Scholarship Essays

Scholarship Essays



Getting read to write or edit your scholarship essays? Have you ever thought about how much your essays are really worth? When your essay

wins you money for tuition and books, it can be worth a lot. Let’s take a look.

How Much for That Essay in The Window?

When you write an article that gets published in the newspaper or in a major magazine, you might earn $1 a word, perhaps a little more. It depends on how popular the magazine, and how much their ads cost.

But how much can good scholarship essays earn? In some cases, great ones can earn you thousands in money for college. You can pay your tuition, your books, sometimes your rent and food, too.

When you think of it like that, you can earn a serious amount for each word in that essay, if it wins.
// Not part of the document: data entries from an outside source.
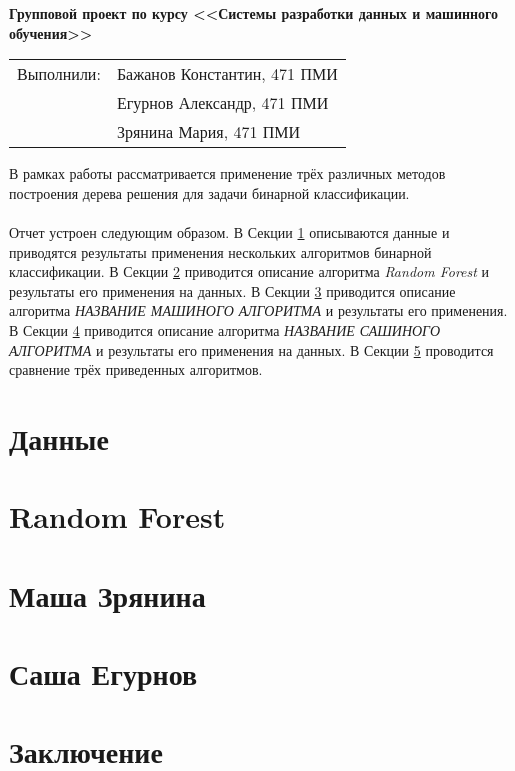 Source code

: \documentclass[12pt,a4paper]{article}
\begin{document}
\begin{center}
    \Large \bf Групповой проект по курсу <<Системы разработки данных и машинного обучения>>
\end{center}

\begin{flushleft}
    \begin{tabular}[H]{ll}
        Выполнили: & Бажанов Константин, 471 ПМИ\\
        &Егурнов Александр, 471 ПМИ\\
        &Зрянина Мария, 471 ПМИ\\
    \end{tabular}
\end{flushleft}

В рамках работы рассматривается применение трёх различных методов построения дерева решения для задачи бинарной классификации.\\\\
Отчет устроен следующим образом. В Секции \ref{sec:data} описываются данные и приводятся результаты применения нескольких алгоритмов бинарной классификации.
В Секции \ref{sec:randomforest} приводится описание алгоритма {\it Random Forest} и результаты его применения на данных.
В Секции \ref{sec:mashazryanina} приводится описание алгоритма {\it НАЗВАНИЕ МАШИНОГО АЛГОРИТМА} и результаты его применения.
В Секции \ref{sec:sashaegurnov} приводится описание алгоритма {\it НАЗВАНИЕ САШИНОГО АЛГОРИТМА} и результаты его применения на данных.
В Секции \ref{sec:conclusion} проводится сравнение трёх приведенных алгоритмов.

\section{Данные}
\label{sec:data}

\section{Random Forest}
\label{sec:randomforest}

\section{Маша Зрянина}
\label{sec:mashazryanina}

\section{Саша Егурнов}
\label{sec:sashaegurnov}

\section{Заключение}
\label{sec:conclusion}



\end{document}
Here’s another example for you students at college already: How much did you pay to go to school at your university last year? Add up the tuition, books, transportation, food, your rent: how much?
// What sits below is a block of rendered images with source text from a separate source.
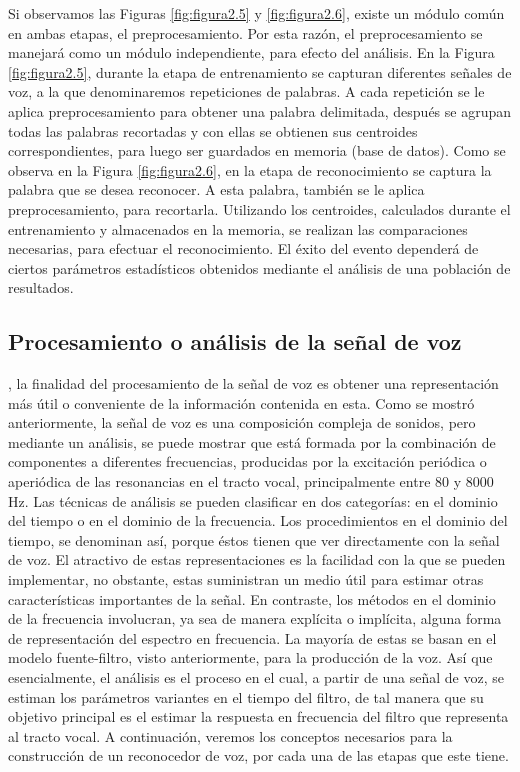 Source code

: Si observamos las Figuras \ref{fig:figura2.5} y \ref{fig:figura2.6}, existe un módulo común en ambas etapas, el preprocesamiento. Por esta razón, el preprocesamiento se manejará como un módulo independiente, para efecto del análisis.
\vskip 0.5cm
En la Figura \ref{fig:figura2.5}, durante la etapa de entrenamiento se capturan diferentes señales de voz, a la que denominaremos repeticiones de palabras. A cada repetición se le aplica preprocesamiento para obtener una palabra delimitada, después se agrupan todas las palabras recortadas y con ellas se obtienen sus centroides correspondientes, para luego ser guardados en memoria (base de datos).
\vskip 0.5cm
Como se observa en la Figura \ref{fig:figura2.6}, en la etapa de reconocimiento se captura la palabra que se desea reconocer. A esta palabra, también se le aplica preprocesamiento, para recortarla. Utilizando los centroides, calculados durante el entrenamiento y almacenados en la memoria, se realizan las comparaciones necesarias, para efectuar el reconocimiento. El éxito del evento dependerá de ciertos parámetros estadísticos obtenidos mediante el análisis de una población de resultados.

\subsection{Procesamiento o análisis de la señal de voz}
\cite{rowden}, la finalidad del procesamiento de la señal de voz es obtener una representación más útil o conveniente de la información contenida en esta. Como se mostró anteriormente, la señal de voz es una composición compleja de sonidos, pero mediante un análisis, se puede mostrar que está formada por la combinación de componentes a diferentes frecuencias, producidas por la excitación periódica o aperiódica de las resonancias en el tracto vocal, principalmente entre 80 y 8000 Hz.
\vskip 0.5cm
Las técnicas de análisis se pueden clasificar en dos categorías: en el dominio del tiempo o en el dominio de la frecuencia. Los procedimientos en el dominio del tiempo, se denominan así, porque éstos tienen que ver directamente con la señal de voz. El atractivo de estas representaciones es la facilidad con la que se pueden implementar, no obstante, estas suministran un medio útil para estimar otras características importantes de la señal. En contraste, los métodos en el dominio de la frecuencia involucran, ya sea de manera explícita o implícita, alguna forma de representación del espectro en frecuencia. 
\vskip 0.5cm
La mayoría de estas se basan en el modelo fuente-filtro, visto anteriormente, para la producción de la voz. Así que esencialmente, el análisis es el proceso en el cual, a partir de una señal de voz, se estiman los parámetros variantes en el tiempo del filtro, de tal manera que su objetivo principal es el estimar la respuesta en frecuencia del filtro que representa al tracto vocal. 
\vskip 0.5cm
A continuación, veremos los conceptos necesarios para la construcción de un reconocedor de voz, por cada una de las etapas que este tiene.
A good scholarship will pay that much. And good scholarship essays will win those. Some pay less, but they still give away free money for students.

All right, so maybe you don’t like to write, and you don’t want to hassle with the essay, or even with the application. I’d love to know how many students don’t even apply for free money. It makes it that much more attractive to those that do apply. And that much easier to win.

Most applications only require 500-2000 words. Some even require less. This article you are reading now will run about 500-600 words, just to give you a comparison. You can write essays this long.

How to make your essays better

When you apply for a scholarship that requires an essay, plan to do a rough draft. You should always have someone read your essay to check for grammar and spelling mistakes, too. Nothing ruins a scholarship application like simple mistakes. This includes word use errors.

Be sure to check your whole application for mistakes, not just the essay. You wouldn’t want to make a mistake in your address, for example, and not receive their answer.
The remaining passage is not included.